▶ **AIM OF THE TASK**: Could you set down the listing below exactly and omit its images?

▶ **EXERCISE INPUTS**:
========================
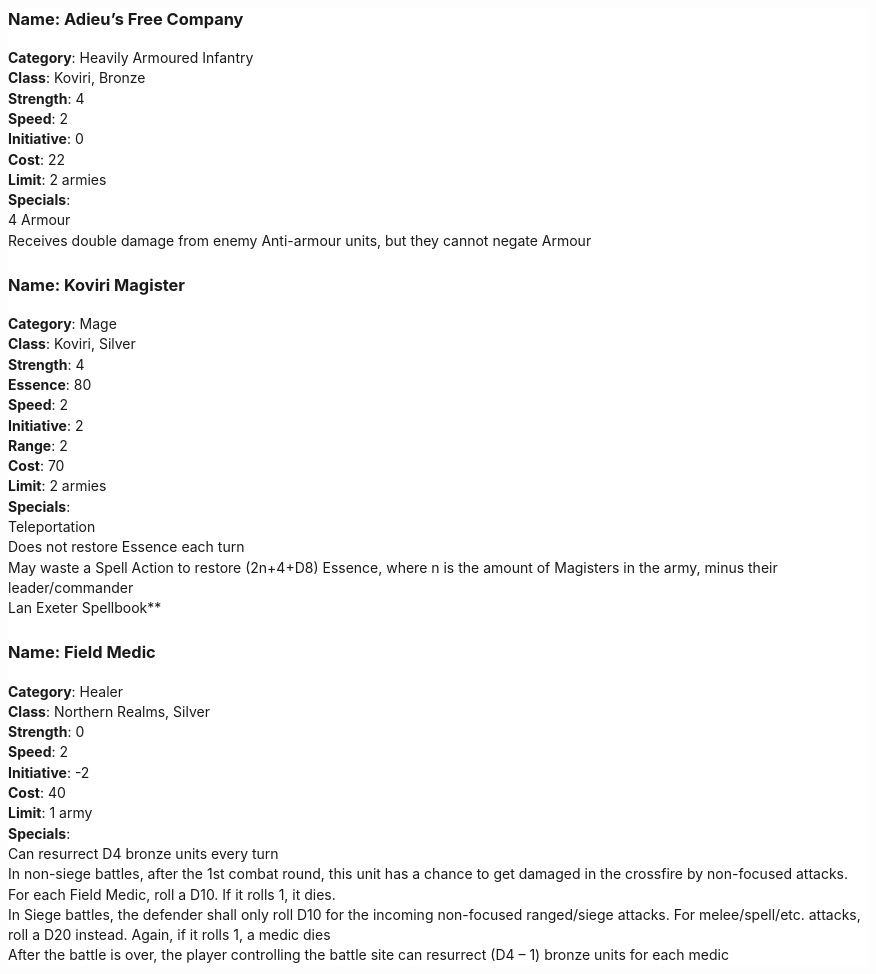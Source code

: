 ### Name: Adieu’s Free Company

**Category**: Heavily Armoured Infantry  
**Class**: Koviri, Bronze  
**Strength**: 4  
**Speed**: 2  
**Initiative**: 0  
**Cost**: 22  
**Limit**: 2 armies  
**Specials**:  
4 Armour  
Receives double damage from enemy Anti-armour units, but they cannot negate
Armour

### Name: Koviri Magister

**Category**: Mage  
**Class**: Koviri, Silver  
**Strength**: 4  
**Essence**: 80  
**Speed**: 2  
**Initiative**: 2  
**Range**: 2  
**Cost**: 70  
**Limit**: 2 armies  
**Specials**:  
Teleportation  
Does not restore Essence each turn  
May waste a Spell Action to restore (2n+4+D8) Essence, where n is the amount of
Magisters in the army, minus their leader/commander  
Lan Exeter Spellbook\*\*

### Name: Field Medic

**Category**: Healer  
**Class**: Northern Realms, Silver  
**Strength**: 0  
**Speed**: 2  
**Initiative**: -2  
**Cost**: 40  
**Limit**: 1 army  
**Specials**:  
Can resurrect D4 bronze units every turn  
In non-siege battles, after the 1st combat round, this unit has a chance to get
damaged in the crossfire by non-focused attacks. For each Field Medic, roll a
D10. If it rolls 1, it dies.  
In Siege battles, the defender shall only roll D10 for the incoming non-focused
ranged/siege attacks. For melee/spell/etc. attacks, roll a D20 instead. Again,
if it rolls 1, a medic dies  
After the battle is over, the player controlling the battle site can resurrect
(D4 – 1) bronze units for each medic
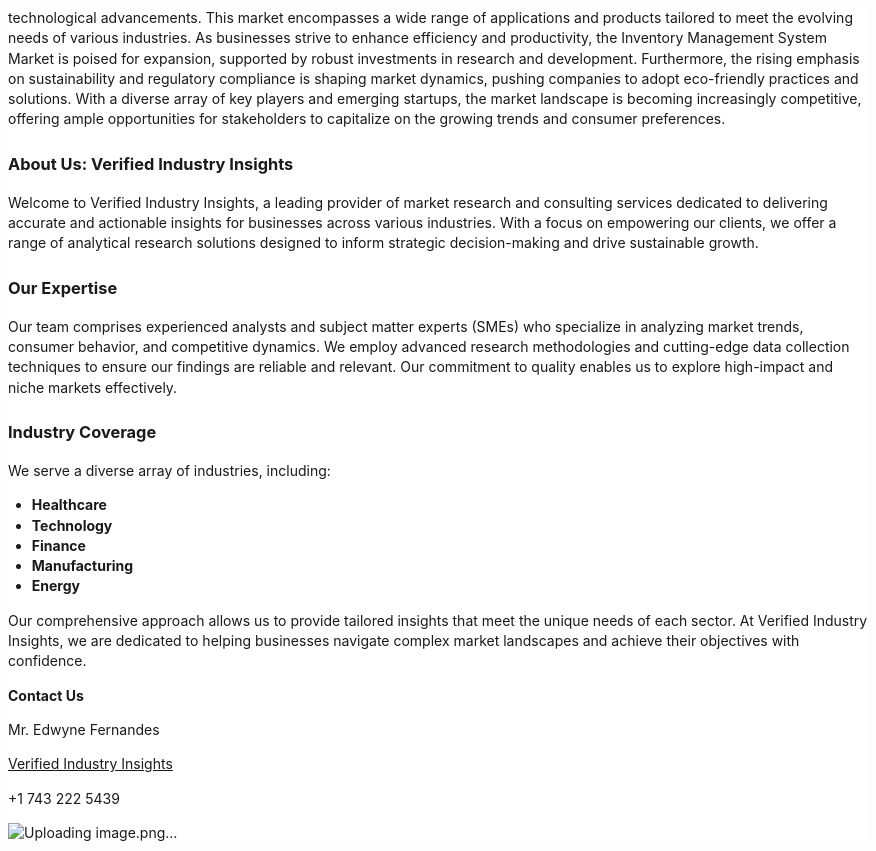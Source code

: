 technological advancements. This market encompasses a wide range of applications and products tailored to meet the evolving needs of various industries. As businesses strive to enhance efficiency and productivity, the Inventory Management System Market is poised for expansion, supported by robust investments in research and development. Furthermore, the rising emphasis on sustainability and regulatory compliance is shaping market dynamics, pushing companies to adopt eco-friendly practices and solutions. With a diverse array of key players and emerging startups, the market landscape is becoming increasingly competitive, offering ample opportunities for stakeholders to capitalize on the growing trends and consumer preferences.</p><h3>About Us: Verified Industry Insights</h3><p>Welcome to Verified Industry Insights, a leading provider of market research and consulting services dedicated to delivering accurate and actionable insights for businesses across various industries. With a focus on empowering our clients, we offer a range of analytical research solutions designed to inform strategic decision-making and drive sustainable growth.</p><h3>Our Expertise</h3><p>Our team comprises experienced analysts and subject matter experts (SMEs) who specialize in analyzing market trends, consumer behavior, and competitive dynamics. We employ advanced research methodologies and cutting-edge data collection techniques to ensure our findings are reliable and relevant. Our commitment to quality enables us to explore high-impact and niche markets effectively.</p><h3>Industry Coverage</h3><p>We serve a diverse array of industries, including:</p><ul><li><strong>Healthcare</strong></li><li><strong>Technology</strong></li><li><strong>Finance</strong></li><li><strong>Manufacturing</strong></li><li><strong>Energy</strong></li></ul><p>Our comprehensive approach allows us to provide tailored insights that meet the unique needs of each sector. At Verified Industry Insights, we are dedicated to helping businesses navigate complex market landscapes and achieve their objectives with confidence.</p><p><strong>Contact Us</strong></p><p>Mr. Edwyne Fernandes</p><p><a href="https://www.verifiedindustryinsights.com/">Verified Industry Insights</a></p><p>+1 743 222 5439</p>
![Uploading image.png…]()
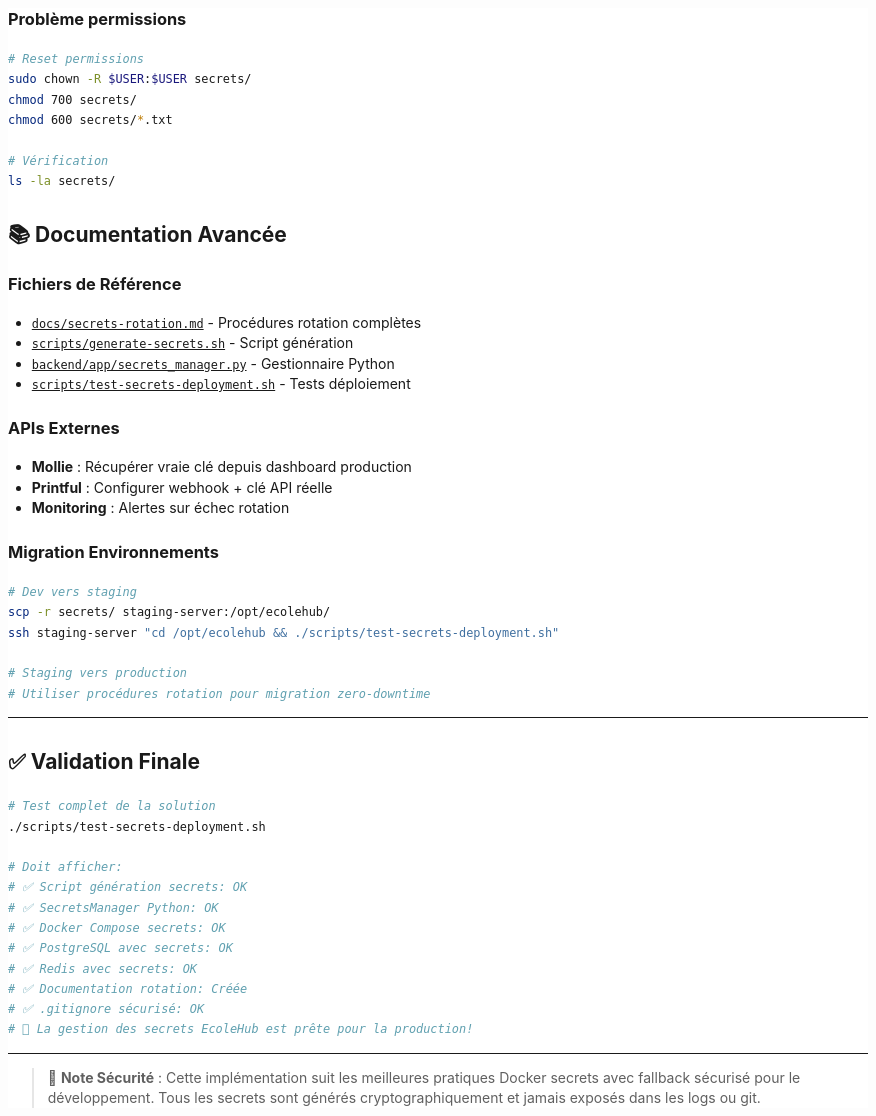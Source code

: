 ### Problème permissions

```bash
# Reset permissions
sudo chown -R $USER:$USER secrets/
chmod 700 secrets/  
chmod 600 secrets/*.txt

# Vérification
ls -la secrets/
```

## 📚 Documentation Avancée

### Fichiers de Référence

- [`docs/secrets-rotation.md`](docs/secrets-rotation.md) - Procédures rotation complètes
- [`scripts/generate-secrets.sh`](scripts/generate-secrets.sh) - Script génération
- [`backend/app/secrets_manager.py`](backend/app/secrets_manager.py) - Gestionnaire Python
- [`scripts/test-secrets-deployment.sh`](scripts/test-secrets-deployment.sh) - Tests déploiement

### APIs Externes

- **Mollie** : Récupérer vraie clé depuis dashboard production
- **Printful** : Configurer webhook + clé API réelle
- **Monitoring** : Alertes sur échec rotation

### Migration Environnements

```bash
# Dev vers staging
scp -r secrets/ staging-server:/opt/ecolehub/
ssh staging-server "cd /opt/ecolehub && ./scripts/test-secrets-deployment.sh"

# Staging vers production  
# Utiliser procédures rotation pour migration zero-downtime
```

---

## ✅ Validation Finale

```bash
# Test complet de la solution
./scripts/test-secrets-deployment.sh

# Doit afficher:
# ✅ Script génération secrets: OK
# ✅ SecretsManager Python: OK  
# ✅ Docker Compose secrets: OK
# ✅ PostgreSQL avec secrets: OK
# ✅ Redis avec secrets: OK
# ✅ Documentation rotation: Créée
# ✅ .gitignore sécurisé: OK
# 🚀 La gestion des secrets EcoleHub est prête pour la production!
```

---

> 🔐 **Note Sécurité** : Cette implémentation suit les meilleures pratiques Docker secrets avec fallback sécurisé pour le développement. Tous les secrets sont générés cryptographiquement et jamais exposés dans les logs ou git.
========================
▶ **FINISHED EXERCISE**:
Source code

: ### Name: Adieu’s Free Company

**Category**: Heavily Armoured Infantry  
**Class**: Koviri, Bronze  
**Strength**: 4  
**Speed**: 2  
**Initiative**: 0  
**Cost**: 22  
**Limit**: 2 armies  
**Specials**:  
4 Armour  
Receives double damage from enemy Anti-armour units, but they cannot negate
Armour

### Name: Koviri Magister

**Category**: Mage  
**Class**: Koviri, Silver  
**Strength**: 4  
**Essence**: 80  
**Speed**: 2  
**Initiative**: 2  
**Range**: 2  
**Cost**: 70  
**Limit**: 2 armies  
**Specials**:  
Teleportation  
Does not restore Essence each turn  
May waste a Spell Action to restore (2n+4+D8) Essence, where n is the amount of
Magisters in the army, minus their leader/commander  
Lan Exeter Spellbook\*\*

### Name: Field Medic

**Category**: Healer  
**Class**: Northern Realms, Silver  
**Strength**: 0  
**Speed**: 2  
**Initiative**: -2  
**Cost**: 40  
**Limit**: 1 army  
**Specials**:  
Can resurrect D4 bronze units every turn  
In non-siege battles, after the 1st combat round, this unit has a chance to get
damaged in the crossfire by non-focused attacks. For each Field Medic, roll a
D10. If it rolls 1, it dies.  
In Siege battles, the defender shall only roll D10 for the incoming non-focused
ranged/siege attacks. For melee/spell/etc. attacks, roll a D20 instead. Again,
if it rolls 1, a medic dies  
After the battle is over, the player controlling the battle site can resurrect
(D4 – 1) bronze units for each medic
Source code

: technological advancements. This market encompasses a wide range of applications and products tailored to meet the evolving needs of various industries. As businesses strive to enhance efficiency and productivity, the Inventory Management System Market is poised for expansion, supported by robust investments in research and development. Furthermore, the rising emphasis on sustainability and regulatory compliance is shaping market dynamics, pushing companies to adopt eco-friendly practices and solutions. With a diverse array of key players and emerging startups, the market landscape is becoming increasingly competitive, offering ample opportunities for stakeholders to capitalize on the growing trends and consumer preferences.</p><h3>About Us: Verified Industry Insights</h3><p>Welcome to Verified Industry Insights, a leading provider of market research and consulting services dedicated to delivering accurate and actionable insights for businesses across various industries. With a focus on empowering our clients, we offer a range of analytical research solutions designed to inform strategic decision-making and drive sustainable growth.</p><h3>Our Expertise</h3><p>Our team comprises experienced analysts and subject matter experts (SMEs) who specialize in analyzing market trends, consumer behavior, and competitive dynamics. We employ advanced research methodologies and cutting-edge data collection techniques to ensure our findings are reliable and relevant. Our commitment to quality enables us to explore high-impact and niche markets effectively.</p><h3>Industry Coverage</h3><p>We serve a diverse array of industries, including:</p><ul><li><strong>Healthcare</strong></li><li><strong>Technology</strong></li><li><strong>Finance</strong></li><li><strong>Manufacturing</strong></li><li><strong>Energy</strong></li></ul><p>Our comprehensive approach allows us to provide tailored insights that meet the unique needs of each sector. At Verified Industry Insights, we are dedicated to helping businesses navigate complex market landscapes and achieve their objectives with confidence.</p><p><strong>Contact Us</strong></p><p>Mr. Edwyne Fernandes</p><p><a href="https://www.verifiedindustryinsights.com/">Verified Industry Insights</a></p><p>+1 743 222 5439</p>
![Uploading image.png…]()
Source code

: ### Problème permissions

```bash
# Reset permissions
sudo chown -R $USER:$USER secrets/
chmod 700 secrets/  
chmod 600 secrets/*.txt

# Vérification
ls -la secrets/
```

## 📚 Documentation Avancée

### Fichiers de Référence

- [`docs/secrets-rotation.md`](docs/secrets-rotation.md) - Procédures rotation complètes
- [`scripts/generate-secrets.sh`](scripts/generate-secrets.sh) - Script génération
- [`backend/app/secrets_manager.py`](backend/app/secrets_manager.py) - Gestionnaire Python
- [`scripts/test-secrets-deployment.sh`](scripts/test-secrets-deployment.sh) - Tests déploiement

### APIs Externes

- **Mollie** : Récupérer vraie clé depuis dashboard production
- **Printful** : Configurer webhook + clé API réelle
- **Monitoring** : Alertes sur échec rotation

### Migration Environnements

```bash
# Dev vers staging
scp -r secrets/ staging-server:/opt/ecolehub/
ssh staging-server "cd /opt/ecolehub && ./scripts/test-secrets-deployment.sh"

# Staging vers production  
# Utiliser procédures rotation pour migration zero-downtime
```

---

## ✅ Validation Finale

```bash
# Test complet de la solution
./scripts/test-secrets-deployment.sh

# Doit afficher:
# ✅ Script génération secrets: OK
# ✅ SecretsManager Python: OK  
# ✅ Docker Compose secrets: OK
# ✅ PostgreSQL avec secrets: OK
# ✅ Redis avec secrets: OK
# ✅ Documentation rotation: Créée
# ✅ .gitignore sécurisé: OK
# 🚀 La gestion des secrets EcoleHub est prête pour la production!
```

---

> 🔐 **Note Sécurité** : Cette implémentation suit les meilleures pratiques Docker secrets avec fallback sécurisé pour le développement. Tous les secrets sont générés cryptographiquement et jamais exposés dans les logs ou git.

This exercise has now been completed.